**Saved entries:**
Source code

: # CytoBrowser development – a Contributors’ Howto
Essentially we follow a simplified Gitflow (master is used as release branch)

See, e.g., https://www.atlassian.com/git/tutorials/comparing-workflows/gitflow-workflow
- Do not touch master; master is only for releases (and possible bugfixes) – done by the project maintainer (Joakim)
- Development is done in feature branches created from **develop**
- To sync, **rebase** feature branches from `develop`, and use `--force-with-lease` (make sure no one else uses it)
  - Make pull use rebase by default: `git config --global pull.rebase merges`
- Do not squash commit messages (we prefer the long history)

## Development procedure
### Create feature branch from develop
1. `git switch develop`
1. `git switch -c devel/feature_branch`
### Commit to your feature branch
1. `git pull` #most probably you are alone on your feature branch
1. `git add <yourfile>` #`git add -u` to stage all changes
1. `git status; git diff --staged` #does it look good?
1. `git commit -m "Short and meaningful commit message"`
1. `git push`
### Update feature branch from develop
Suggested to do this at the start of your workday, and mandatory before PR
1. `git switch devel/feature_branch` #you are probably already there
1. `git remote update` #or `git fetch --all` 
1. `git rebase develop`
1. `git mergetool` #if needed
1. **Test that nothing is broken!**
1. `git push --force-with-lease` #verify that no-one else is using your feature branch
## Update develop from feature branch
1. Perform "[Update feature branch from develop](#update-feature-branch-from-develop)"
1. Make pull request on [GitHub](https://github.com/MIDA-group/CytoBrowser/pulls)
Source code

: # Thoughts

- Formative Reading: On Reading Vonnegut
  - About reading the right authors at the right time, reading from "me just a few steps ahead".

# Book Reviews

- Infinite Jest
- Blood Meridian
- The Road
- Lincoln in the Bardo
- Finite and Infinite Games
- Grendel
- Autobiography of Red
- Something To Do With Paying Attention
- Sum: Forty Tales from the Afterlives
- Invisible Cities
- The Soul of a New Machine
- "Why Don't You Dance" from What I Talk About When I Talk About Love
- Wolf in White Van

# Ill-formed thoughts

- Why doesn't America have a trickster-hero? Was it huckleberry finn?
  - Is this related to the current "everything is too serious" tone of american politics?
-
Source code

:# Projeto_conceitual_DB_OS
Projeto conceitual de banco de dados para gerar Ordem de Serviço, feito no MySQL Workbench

* * *

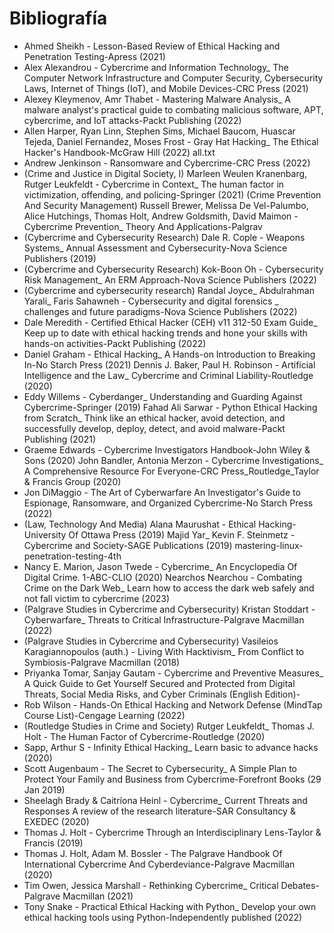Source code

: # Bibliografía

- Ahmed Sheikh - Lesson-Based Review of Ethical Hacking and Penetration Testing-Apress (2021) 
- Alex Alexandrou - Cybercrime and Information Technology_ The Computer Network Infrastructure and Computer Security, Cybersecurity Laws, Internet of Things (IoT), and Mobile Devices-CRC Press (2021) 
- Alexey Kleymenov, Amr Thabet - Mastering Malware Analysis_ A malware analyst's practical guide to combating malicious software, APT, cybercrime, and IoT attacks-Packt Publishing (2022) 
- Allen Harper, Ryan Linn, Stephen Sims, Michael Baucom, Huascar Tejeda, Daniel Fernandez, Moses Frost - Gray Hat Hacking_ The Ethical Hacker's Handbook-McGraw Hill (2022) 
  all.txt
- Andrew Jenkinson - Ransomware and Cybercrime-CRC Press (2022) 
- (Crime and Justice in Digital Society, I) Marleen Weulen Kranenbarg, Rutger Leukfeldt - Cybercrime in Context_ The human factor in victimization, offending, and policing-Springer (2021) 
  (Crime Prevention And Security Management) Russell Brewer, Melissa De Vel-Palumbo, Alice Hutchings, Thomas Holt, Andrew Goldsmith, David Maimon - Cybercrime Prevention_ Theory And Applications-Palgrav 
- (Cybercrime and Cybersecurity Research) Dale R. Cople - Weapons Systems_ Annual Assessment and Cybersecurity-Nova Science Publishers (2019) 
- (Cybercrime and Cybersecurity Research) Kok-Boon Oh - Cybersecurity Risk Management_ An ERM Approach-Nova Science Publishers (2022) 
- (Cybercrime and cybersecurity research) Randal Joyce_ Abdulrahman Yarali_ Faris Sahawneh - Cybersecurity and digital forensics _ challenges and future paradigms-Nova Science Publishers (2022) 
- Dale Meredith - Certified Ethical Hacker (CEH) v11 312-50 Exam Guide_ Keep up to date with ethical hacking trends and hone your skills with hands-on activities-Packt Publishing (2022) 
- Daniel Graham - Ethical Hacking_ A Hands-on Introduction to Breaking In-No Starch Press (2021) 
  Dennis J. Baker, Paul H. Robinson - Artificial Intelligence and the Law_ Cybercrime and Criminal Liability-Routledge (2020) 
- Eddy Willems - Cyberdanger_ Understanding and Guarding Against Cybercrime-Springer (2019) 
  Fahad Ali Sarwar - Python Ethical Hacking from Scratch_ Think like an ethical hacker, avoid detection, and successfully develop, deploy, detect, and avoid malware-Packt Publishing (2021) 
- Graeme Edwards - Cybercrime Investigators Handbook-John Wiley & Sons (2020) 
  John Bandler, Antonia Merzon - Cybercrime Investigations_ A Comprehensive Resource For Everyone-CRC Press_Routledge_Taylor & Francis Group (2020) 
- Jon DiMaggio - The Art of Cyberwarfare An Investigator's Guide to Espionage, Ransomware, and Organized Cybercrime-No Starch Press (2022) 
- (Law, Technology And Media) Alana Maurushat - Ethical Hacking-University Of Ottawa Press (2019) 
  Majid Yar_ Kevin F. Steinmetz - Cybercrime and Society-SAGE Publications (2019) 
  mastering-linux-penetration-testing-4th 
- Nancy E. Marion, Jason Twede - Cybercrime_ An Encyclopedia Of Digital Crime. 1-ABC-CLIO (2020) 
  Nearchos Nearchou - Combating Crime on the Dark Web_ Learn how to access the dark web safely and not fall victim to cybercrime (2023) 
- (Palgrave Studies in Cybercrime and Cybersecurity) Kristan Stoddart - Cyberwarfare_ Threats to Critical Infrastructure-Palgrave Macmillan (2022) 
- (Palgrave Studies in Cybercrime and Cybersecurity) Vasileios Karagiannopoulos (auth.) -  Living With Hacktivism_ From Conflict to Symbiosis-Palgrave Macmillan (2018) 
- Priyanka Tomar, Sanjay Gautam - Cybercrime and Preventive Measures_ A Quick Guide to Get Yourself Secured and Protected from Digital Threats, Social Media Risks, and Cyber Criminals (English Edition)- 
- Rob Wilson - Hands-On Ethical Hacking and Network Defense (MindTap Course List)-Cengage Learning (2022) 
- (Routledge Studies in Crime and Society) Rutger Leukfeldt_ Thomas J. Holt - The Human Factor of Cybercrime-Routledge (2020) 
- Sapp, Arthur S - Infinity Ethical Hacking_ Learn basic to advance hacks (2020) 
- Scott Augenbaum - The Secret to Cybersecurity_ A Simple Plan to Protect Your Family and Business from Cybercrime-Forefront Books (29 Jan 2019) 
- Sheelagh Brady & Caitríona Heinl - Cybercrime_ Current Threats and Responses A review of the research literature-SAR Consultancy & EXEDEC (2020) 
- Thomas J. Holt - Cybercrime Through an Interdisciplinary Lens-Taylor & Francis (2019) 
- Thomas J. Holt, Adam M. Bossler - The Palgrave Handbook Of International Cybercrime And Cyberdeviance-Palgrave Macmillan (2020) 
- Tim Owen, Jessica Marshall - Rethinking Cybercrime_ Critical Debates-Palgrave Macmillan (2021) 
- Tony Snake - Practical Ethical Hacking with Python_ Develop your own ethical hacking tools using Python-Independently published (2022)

**WHAT TO PRODUCE:**
Repeat exactly the lines above from the one with "- Jon DiMaggio" up to and including the one with "- Tim Owen, Jessica". No other line belongs in the reply.

**ANSWER FOR THE TASK:**
- Jon DiMaggio - The Art of Cyberwarfare An Investigator's Guide to Espionage, Ransomware, and Organized Cybercrime-No Starch Press (2022) 
- (Law, Technology And Media) Alana Maurushat - Ethical Hacking-University Of Ottawa Press (2019) 
  Majid Yar_ Kevin F. Steinmetz - Cybercrime and Society-SAGE Publications (2019) 
  mastering-linux-penetration-testing-4th 
- Nancy E. Marion, Jason Twede - Cybercrime_ An Encyclopedia Of Digital Crime. 1-ABC-CLIO (2020) 
  Nearchos Nearchou - Combating Crime on the Dark Web_ Learn how to access the dark web safely and not fall victim to cybercrime (2023) 
- (Palgrave Studies in Cybercrime and Cybersecurity) Kristan Stoddart - Cyberwarfare_ Threats to Critical Infrastructure-Palgrave Macmillan (2022) 
- (Palgrave Studies in Cybercrime and Cybersecurity) Vasileios Karagiannopoulos (auth.) -  Living With Hacktivism_ From Conflict to Symbiosis-Palgrave Macmillan (2018) 
- Priyanka Tomar, Sanjay Gautam - Cybercrime and Preventive Measures_ A Quick Guide to Get Yourself Secured and Protected from Digital Threats, Social Media Risks, and Cyber Criminals (English Edition)- 
- Rob Wilson - Hands-On Ethical Hacking and Network Defense (MindTap Course List)-Cengage Learning (2022) 
- (Routledge Studies in Crime and Society) Rutger Leukfeldt_ Thomas J. Holt - The Human Factor of Cybercrime-Routledge (2020) 
- Sapp, Arthur S - Infinity Ethical Hacking_ Learn basic to advance hacks (2020) 
- Scott Augenbaum - The Secret to Cybersecurity_ A Simple Plan to Protect Your Family and Business from Cybercrime-Forefront Books (29 Jan 2019) 
- Sheelagh Brady & Caitríona Heinl - Cybercrime_ Current Threats and Responses A review of the research literature-SAR Consultancy & EXEDEC (2020) 
- Thomas J. Holt - Cybercrime Through an Interdisciplinary Lens-Taylor & Francis (2019) 
- Thomas J. Holt, Adam M. Bossler - The Palgrave Handbook Of International Cybercrime And Cyberdeviance-Palgrave Macmillan (2020) 
- Tim Owen, Jessica Marshall - Rethinking Cybercrime_ Critical Debates-Palgrave Macmillan (2021) 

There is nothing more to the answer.